_Required work_
The lines from the one with "भ॒द्रञ्च॑ मे॒ श्रेय॑श्च मे॒" through the last line below are to be copied exactly; no other lines are to be returned.

_Data under study_
====================

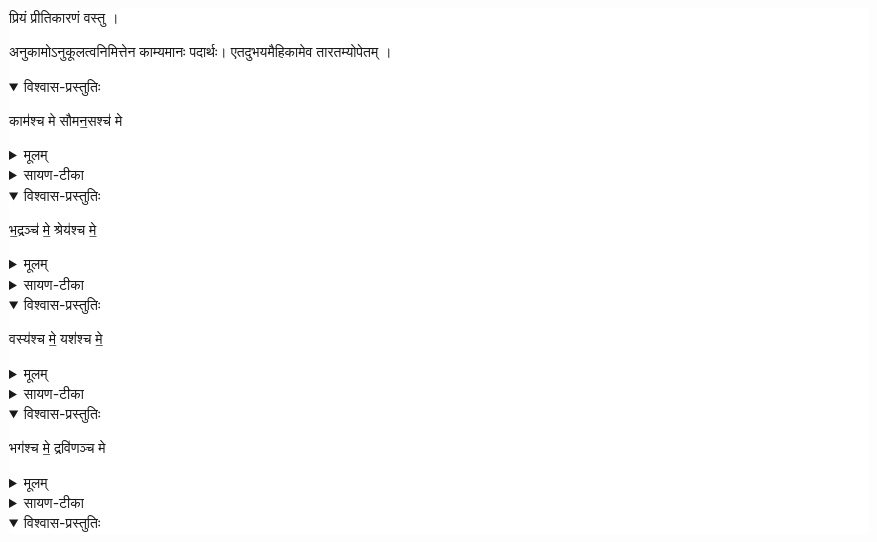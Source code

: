 प्रियं प्रीतिकारणं वस्तु ।  

अनुकामोऽनुकूलत्वनिमित्तेन काम्यमानः पदार्थः।  एतदुभयमैहिकामेव तारतम्योपेतम् ।  
</details>
<details open><summary>विश्वास-प्रस्तुतिः</summary>

काम॑श्च मे सौमन॒सश्च॑ मे  
</details>
<details><summary>मूलम्</summary></details>
<details><summary>सायण-टीका</summary></details>
<details open><summary>विश्वास-प्रस्तुतिः</summary>

भ॒द्रञ्च॑ मे॒ श्रेय॑श्च मे॒
</details>
<details><summary>मूलम्</summary></details>
<details><summary>सायण-टीका</summary></details>
<details open><summary>विश्वास-प्रस्तुतिः</summary>

वस्य॑श्च मे॒ यश॑श्च मे॒
</details>
<details><summary>मूलम्</summary></details>
<details><summary>सायण-टीका</summary></details>
<details open><summary>विश्वास-प्रस्तुतिः</summary>

भग॑श्च मे॒ द्रवि॑णञ्च मे
</details>
<details><summary>मूलम्</summary></details>
<details><summary>सायण-टीका</summary></details>
<details open><summary>विश्वास-प्रस्तुतिः</summary>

====================

_Result for this exercise_
भ॒द्रञ्च॑ मे॒ श्रेय॑श्च मे॒
</details>
<details><summary>मूलम्</summary></details>
<details><summary>सायण-टीका</summary></details>
<details open><summary>विश्वास-प्रस्तुतिः</summary>

वस्य॑श्च मे॒ यश॑श्च मे॒
</details>
<details><summary>मूलम्</summary></details>
<details><summary>सायण-टीका</summary></details>
<details open><summary>विश्वास-प्रस्तुतिः</summary>

भग॑श्च मे॒ द्रवि॑णञ्च मे
</details>
<details><summary>मूलम्</summary></details>
<details><summary>सायण-टीका</summary></details>
<details open><summary>विश्वास-प्रस्तुतिः</summary>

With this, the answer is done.